● GIVEN DATA:
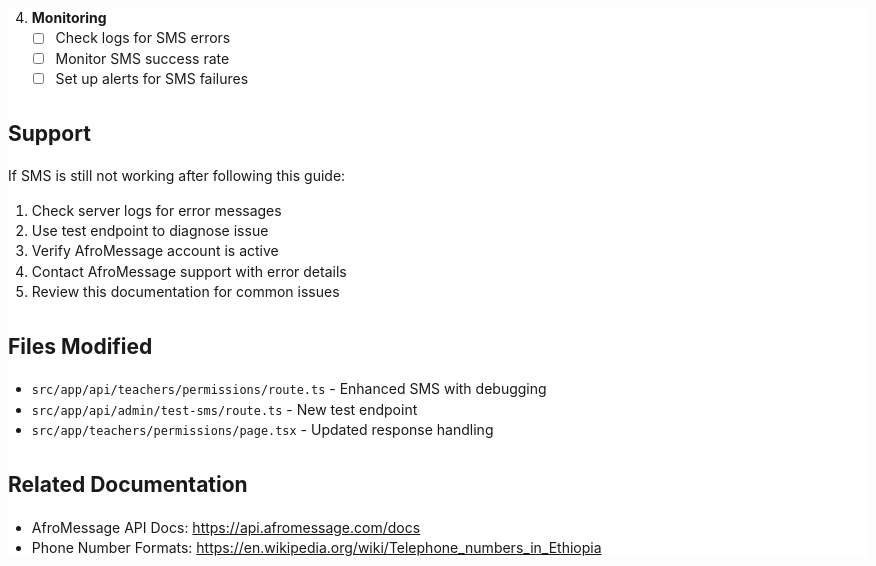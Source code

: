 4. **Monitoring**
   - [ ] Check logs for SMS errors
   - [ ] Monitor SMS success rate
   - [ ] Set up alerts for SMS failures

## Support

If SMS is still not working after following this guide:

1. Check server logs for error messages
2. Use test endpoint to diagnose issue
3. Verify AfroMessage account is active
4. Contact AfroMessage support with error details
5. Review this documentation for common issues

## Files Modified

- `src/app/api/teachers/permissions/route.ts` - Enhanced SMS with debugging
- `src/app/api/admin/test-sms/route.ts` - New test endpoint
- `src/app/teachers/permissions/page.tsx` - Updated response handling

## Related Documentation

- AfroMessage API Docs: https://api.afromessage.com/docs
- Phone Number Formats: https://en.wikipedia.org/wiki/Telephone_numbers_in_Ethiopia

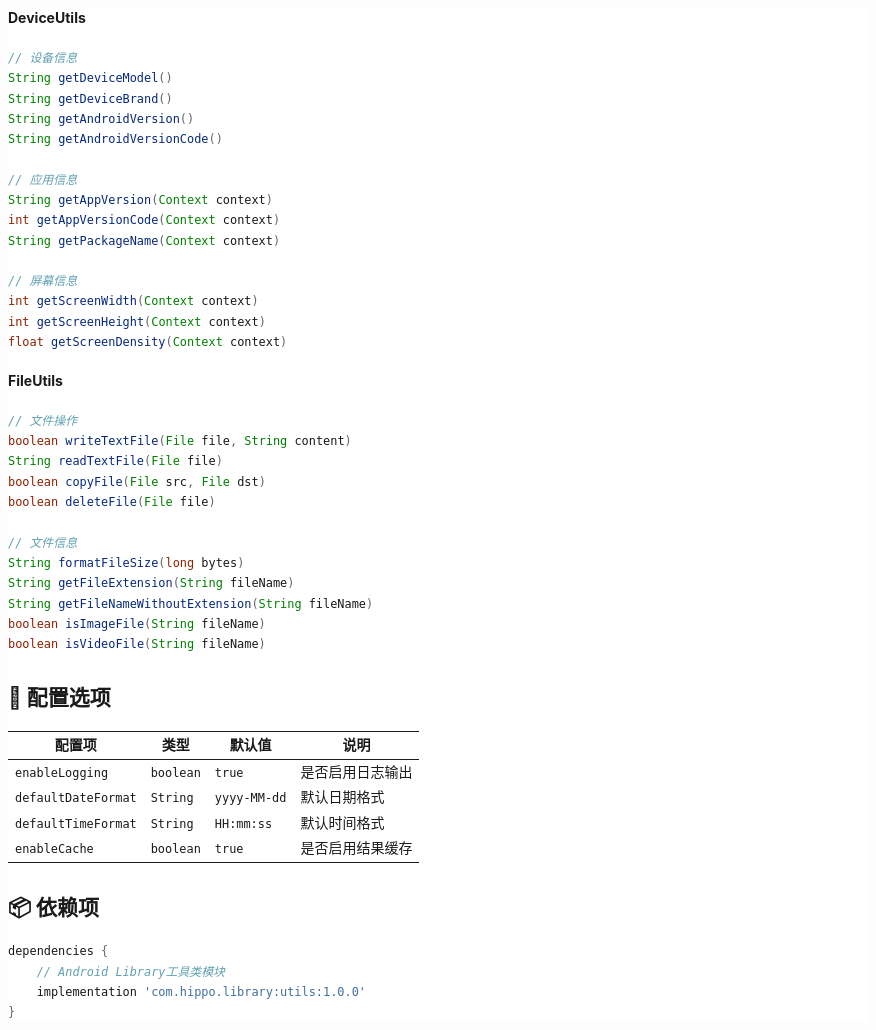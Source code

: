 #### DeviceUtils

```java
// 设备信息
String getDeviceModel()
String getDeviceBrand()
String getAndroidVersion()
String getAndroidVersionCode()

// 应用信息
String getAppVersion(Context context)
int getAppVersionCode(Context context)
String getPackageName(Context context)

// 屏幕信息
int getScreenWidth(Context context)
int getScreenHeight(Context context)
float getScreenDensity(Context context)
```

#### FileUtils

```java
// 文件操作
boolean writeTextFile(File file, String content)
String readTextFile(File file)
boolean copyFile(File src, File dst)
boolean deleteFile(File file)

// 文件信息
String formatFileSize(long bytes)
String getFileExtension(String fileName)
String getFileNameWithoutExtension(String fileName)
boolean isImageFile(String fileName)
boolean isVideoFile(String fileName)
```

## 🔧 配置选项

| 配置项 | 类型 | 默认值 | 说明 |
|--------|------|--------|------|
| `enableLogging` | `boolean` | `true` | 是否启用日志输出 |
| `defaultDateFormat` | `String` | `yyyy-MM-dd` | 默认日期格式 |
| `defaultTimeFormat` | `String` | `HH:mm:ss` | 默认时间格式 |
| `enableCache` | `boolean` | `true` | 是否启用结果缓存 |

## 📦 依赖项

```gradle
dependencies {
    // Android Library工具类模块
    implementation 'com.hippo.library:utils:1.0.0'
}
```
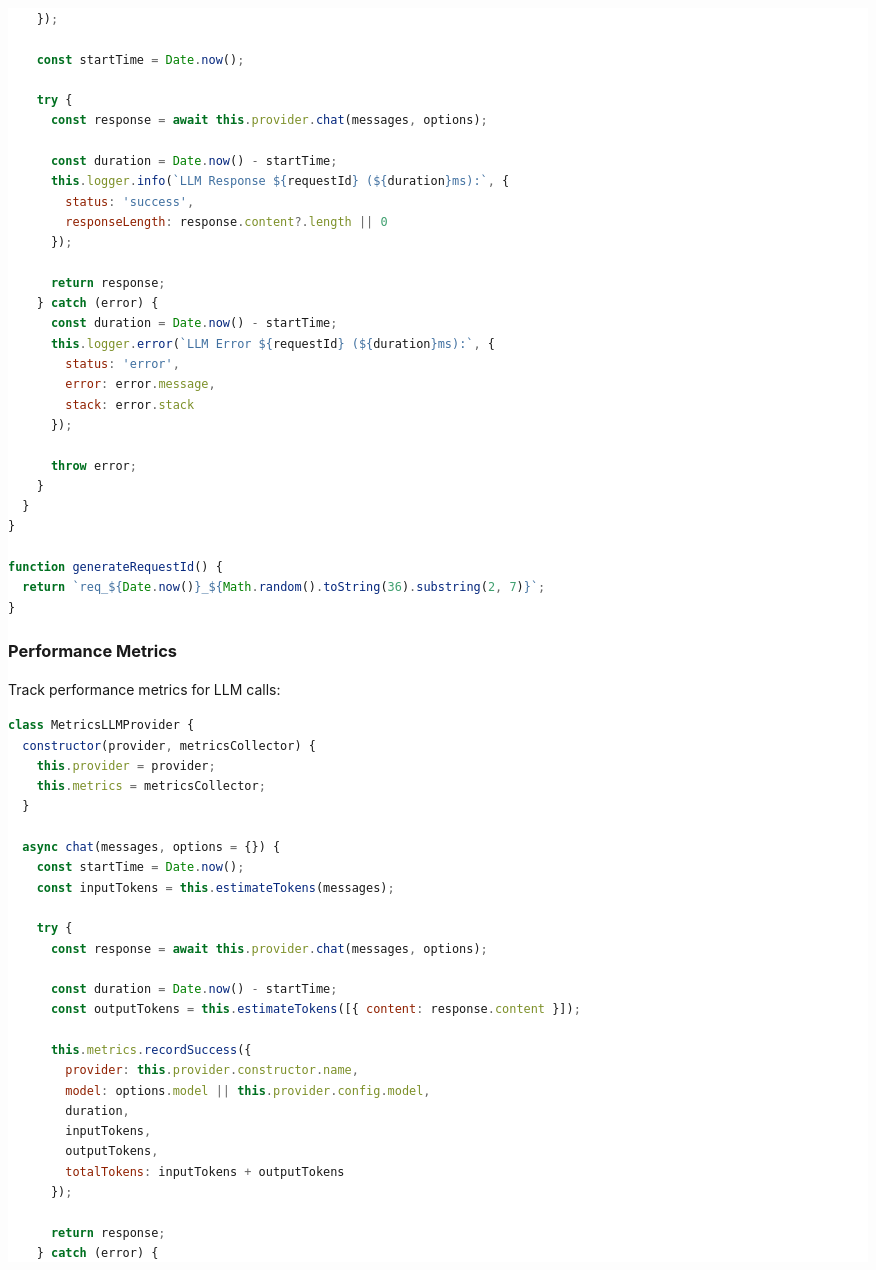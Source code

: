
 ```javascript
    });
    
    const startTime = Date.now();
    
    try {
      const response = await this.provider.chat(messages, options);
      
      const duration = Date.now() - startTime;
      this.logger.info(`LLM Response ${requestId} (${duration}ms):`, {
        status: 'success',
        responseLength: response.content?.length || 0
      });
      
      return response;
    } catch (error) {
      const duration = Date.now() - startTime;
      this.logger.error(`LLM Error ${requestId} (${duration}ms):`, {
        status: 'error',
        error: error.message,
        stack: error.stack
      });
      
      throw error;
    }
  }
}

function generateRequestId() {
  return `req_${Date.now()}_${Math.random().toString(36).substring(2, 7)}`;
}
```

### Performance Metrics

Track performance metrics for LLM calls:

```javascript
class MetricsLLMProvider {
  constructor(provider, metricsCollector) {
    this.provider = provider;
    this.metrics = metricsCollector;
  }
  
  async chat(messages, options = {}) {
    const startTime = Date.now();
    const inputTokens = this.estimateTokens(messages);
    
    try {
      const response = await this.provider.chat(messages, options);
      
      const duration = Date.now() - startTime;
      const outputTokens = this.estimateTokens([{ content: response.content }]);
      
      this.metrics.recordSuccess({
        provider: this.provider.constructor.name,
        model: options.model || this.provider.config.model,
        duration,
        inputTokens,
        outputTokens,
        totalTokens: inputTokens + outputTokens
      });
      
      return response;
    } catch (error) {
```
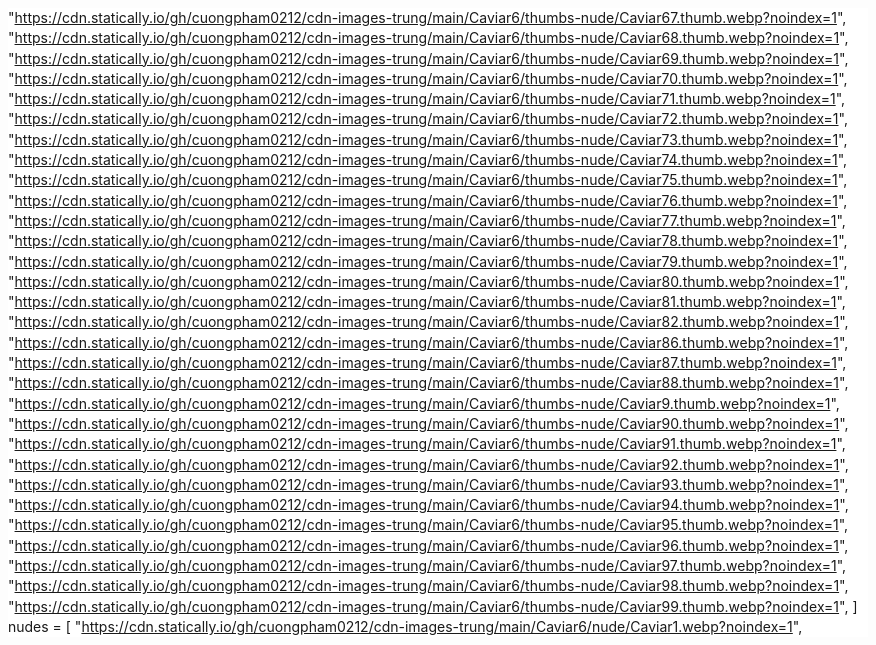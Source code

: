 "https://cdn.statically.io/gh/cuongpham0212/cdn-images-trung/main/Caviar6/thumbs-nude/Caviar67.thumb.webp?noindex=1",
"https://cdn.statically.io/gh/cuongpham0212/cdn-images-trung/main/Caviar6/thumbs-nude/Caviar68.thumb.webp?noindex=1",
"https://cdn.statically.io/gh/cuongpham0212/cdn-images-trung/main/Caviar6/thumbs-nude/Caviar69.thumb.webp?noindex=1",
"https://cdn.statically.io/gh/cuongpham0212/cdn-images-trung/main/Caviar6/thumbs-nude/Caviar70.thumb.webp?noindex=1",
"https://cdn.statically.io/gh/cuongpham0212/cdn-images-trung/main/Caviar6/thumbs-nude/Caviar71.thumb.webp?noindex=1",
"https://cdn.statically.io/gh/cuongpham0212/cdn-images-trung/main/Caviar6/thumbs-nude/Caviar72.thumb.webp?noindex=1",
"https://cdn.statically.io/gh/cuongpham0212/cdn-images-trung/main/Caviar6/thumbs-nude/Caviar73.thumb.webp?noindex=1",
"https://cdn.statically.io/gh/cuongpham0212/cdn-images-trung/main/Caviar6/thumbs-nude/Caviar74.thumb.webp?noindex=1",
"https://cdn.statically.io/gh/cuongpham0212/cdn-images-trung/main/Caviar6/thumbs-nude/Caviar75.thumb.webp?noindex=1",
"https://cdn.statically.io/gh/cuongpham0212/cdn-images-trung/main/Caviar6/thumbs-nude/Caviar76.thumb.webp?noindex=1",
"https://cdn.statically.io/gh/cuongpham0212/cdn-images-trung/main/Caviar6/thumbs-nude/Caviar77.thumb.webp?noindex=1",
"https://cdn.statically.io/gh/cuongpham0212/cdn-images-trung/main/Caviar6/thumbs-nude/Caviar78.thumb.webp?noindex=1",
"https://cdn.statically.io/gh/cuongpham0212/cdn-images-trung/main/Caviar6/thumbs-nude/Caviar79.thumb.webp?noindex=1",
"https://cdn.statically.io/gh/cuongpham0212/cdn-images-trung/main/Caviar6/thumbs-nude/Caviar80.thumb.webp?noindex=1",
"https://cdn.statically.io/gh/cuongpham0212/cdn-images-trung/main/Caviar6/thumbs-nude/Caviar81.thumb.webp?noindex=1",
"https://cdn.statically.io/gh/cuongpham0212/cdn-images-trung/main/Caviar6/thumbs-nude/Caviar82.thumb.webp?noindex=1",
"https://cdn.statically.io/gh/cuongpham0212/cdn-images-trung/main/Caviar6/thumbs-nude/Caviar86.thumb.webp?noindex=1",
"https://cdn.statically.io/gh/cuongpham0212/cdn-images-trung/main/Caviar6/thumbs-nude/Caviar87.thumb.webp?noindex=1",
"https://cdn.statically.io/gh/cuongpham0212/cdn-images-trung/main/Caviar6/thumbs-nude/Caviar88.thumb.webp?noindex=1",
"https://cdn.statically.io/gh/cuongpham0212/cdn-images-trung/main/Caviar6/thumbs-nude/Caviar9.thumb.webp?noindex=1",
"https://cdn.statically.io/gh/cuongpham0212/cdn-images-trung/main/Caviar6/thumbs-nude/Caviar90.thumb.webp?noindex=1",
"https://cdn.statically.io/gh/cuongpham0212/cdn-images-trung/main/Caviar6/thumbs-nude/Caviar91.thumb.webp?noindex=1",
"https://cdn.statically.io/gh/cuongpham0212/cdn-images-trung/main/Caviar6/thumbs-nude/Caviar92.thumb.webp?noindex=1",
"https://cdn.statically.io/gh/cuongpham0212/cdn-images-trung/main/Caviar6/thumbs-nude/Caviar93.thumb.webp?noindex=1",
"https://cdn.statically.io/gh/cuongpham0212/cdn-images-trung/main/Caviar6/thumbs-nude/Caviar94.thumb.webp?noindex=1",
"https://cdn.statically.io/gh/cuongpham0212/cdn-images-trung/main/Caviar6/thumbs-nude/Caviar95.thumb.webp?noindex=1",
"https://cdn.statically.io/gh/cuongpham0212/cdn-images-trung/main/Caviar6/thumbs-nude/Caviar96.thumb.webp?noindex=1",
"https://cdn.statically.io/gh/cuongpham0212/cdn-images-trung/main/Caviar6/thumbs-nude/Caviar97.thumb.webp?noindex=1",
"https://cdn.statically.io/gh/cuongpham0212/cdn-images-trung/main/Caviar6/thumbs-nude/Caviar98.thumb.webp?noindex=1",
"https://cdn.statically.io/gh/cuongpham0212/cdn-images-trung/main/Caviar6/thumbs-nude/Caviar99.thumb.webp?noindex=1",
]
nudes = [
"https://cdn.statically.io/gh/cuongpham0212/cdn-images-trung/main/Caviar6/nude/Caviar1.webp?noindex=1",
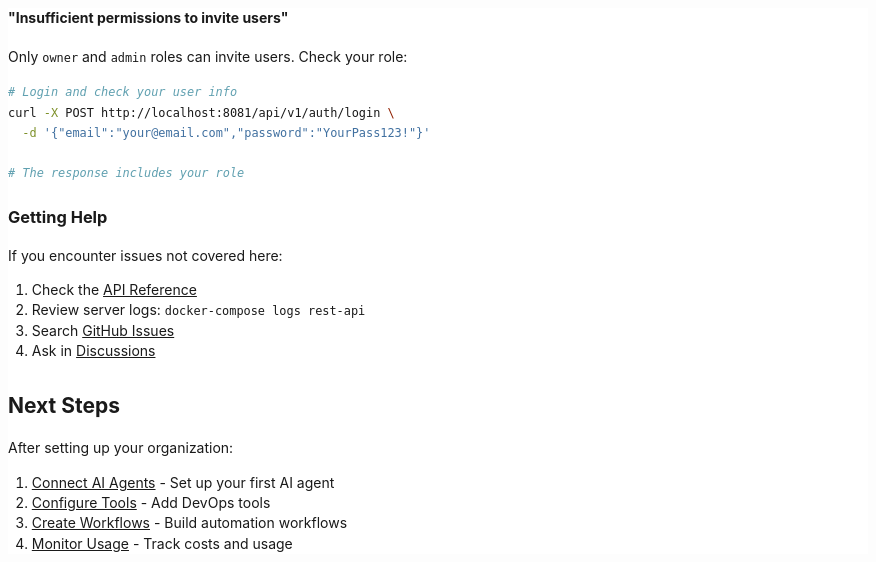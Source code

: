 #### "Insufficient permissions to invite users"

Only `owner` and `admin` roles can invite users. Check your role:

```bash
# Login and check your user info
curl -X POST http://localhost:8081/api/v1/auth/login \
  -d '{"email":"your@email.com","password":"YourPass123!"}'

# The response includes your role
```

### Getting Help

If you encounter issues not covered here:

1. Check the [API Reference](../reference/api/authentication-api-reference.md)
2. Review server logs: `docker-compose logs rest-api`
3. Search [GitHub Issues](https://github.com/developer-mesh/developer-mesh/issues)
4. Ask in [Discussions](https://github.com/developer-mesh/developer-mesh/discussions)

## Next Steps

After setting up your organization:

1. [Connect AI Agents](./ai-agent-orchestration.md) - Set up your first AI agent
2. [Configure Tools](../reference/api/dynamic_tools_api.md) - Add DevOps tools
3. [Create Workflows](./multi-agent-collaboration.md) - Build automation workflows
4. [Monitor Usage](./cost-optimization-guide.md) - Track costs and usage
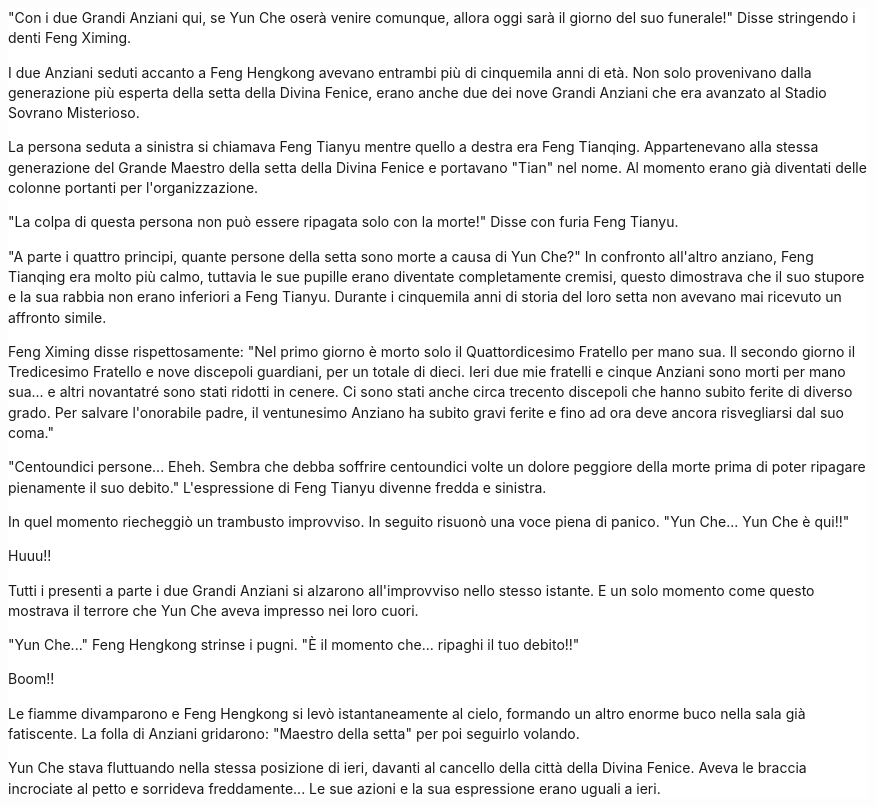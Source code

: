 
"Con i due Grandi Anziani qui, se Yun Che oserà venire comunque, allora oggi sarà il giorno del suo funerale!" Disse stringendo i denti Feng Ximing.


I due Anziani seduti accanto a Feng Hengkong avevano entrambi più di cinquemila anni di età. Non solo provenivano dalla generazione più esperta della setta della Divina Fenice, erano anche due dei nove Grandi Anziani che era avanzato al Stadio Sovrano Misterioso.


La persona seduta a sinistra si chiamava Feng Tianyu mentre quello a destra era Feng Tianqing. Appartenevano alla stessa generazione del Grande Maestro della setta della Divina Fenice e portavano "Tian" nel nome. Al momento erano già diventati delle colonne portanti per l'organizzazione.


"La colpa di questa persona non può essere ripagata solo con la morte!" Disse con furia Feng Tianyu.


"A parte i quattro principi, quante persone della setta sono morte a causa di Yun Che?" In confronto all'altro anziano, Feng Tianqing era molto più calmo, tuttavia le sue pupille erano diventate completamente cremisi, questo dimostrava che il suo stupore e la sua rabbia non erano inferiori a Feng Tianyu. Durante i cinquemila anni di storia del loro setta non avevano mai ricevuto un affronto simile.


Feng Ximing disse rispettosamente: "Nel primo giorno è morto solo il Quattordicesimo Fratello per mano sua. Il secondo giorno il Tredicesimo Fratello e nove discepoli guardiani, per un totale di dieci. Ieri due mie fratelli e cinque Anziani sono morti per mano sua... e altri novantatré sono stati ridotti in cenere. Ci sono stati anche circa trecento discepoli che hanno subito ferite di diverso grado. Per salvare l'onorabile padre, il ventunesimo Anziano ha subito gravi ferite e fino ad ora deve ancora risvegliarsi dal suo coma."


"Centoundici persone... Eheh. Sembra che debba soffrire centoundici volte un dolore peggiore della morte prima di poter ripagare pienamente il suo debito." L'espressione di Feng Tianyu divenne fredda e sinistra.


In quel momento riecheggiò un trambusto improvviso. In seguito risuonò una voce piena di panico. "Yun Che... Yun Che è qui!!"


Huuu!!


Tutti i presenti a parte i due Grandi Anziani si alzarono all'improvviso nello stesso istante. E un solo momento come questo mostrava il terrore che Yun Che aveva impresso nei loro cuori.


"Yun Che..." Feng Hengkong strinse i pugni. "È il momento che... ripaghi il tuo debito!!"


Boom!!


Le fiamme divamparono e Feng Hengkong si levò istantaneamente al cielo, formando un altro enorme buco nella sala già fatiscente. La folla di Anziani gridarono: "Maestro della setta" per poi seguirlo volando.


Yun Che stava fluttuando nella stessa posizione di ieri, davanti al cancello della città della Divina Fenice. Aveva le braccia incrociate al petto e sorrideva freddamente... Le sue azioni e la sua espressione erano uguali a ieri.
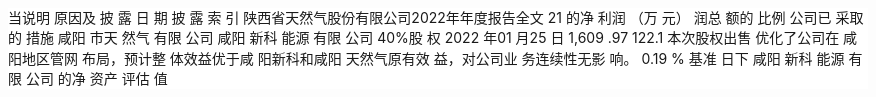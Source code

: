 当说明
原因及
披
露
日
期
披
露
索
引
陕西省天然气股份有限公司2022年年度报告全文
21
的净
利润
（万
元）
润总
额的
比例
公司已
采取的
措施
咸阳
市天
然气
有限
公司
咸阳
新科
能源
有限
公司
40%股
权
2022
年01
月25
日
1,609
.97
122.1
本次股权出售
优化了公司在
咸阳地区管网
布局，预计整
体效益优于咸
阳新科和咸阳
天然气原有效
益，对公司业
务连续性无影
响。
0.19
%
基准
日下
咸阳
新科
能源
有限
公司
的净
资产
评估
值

● INSTRUCTIONS TO FOLLOW:
Show a copy of each line from the data that includes the word "teachers".

● RESULT BELOW:
- `src/app/api/teachers/permissions/route.ts` - Enhanced SMS with debugging
- `src/app/teachers/permissions/page.tsx` - Updated response handling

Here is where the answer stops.